# DATA RECORDS

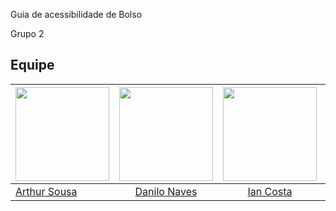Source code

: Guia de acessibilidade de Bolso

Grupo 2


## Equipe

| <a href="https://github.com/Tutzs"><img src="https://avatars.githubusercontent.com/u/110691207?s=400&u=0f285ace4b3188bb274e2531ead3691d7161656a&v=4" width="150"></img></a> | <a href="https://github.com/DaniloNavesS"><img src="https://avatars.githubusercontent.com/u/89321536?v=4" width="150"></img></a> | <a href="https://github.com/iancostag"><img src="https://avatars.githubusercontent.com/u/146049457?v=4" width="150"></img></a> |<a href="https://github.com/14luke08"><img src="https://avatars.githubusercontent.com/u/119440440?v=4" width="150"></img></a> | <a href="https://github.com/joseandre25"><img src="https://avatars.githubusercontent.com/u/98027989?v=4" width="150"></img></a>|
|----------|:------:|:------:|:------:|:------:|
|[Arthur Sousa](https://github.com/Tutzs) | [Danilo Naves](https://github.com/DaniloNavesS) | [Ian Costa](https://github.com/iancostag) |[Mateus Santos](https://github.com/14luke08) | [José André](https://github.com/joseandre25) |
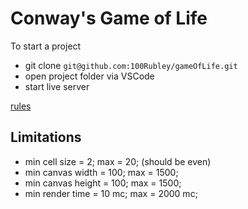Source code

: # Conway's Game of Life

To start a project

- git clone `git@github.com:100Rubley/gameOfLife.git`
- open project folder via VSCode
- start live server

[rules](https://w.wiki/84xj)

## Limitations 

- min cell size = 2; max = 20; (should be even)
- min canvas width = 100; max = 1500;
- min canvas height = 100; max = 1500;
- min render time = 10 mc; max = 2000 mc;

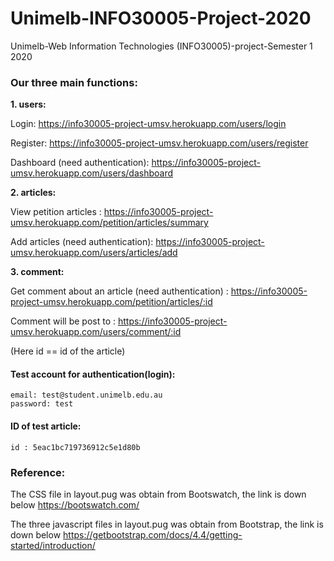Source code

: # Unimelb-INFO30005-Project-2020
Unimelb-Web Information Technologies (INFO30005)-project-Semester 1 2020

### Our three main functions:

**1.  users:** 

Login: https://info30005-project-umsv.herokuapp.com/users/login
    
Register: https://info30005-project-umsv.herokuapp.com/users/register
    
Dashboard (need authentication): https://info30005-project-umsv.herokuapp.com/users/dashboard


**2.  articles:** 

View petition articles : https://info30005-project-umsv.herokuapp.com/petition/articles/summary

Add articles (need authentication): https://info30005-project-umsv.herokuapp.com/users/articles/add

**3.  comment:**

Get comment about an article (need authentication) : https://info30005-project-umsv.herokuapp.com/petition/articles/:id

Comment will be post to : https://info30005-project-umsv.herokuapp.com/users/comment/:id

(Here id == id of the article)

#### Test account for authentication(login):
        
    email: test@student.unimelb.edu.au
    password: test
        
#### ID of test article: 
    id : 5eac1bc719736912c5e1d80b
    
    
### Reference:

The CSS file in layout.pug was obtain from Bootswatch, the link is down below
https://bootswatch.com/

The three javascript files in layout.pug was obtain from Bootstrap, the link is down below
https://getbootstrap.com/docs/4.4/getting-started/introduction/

---

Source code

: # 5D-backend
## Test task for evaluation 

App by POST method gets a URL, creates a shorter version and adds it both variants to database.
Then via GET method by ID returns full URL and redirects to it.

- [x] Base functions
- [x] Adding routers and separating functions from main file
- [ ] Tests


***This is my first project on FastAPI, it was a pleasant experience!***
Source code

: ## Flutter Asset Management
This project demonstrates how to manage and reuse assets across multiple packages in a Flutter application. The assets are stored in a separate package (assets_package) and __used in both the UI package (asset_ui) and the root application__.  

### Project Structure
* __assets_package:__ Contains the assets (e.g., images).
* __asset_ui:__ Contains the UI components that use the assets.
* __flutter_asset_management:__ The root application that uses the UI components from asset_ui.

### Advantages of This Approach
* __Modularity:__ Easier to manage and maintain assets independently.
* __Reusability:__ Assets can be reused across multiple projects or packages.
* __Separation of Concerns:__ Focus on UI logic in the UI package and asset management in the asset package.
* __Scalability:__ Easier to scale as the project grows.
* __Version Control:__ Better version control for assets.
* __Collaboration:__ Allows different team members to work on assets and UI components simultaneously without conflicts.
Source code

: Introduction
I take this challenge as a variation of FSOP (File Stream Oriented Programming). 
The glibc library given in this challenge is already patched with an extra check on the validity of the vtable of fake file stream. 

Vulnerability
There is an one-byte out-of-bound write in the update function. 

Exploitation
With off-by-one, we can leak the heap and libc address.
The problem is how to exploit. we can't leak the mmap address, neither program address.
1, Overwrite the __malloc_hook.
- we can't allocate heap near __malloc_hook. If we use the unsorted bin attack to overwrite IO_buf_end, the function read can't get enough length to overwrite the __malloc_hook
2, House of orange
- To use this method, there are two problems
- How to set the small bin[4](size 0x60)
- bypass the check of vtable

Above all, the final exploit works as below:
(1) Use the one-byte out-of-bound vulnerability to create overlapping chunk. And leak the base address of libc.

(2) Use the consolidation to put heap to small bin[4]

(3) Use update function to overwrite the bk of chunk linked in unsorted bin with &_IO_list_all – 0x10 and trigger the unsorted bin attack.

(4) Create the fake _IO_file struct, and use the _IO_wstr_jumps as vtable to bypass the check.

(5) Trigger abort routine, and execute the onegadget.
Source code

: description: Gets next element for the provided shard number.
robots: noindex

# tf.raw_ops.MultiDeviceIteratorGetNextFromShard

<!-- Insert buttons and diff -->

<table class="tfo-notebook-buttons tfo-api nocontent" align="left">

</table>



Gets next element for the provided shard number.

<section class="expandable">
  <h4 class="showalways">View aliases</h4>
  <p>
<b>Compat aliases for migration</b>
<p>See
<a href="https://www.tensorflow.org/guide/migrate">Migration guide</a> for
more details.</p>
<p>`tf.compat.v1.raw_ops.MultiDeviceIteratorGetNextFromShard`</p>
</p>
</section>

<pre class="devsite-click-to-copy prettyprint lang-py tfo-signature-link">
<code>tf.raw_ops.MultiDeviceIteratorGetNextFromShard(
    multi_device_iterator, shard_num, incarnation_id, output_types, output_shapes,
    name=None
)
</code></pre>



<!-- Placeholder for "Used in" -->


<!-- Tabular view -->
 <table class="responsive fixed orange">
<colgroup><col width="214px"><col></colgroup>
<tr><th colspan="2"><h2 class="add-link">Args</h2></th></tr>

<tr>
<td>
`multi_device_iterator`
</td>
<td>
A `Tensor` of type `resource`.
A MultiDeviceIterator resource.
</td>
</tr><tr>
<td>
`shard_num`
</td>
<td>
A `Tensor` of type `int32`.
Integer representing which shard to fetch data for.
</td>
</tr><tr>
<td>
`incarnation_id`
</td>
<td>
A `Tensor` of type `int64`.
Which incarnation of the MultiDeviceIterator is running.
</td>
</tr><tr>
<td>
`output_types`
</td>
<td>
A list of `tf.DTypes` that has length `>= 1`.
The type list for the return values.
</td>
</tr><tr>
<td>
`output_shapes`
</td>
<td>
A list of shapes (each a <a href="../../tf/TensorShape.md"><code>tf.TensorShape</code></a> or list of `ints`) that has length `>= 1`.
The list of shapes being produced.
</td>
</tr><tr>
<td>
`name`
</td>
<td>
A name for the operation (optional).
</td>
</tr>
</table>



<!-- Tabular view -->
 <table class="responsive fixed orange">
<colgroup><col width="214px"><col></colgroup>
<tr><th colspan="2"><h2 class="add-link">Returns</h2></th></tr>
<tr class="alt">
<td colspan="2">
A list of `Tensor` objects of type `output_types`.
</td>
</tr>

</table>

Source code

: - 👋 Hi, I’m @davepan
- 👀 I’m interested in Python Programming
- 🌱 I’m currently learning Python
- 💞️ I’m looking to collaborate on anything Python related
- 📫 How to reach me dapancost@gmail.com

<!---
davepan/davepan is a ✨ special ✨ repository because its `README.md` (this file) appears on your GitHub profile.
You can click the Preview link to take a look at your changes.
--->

# WHAT YOU SHOULD DO
Report every line from the listing above where the string "below" can be found.

# SOLUTION TO THIS PROBLEM
The CSS file in layout.pug was obtain from Bootswatch, the link is down below
The three javascript files in layout.pug was obtain from Bootstrap, the link is down below
Above all, the final exploit works as below:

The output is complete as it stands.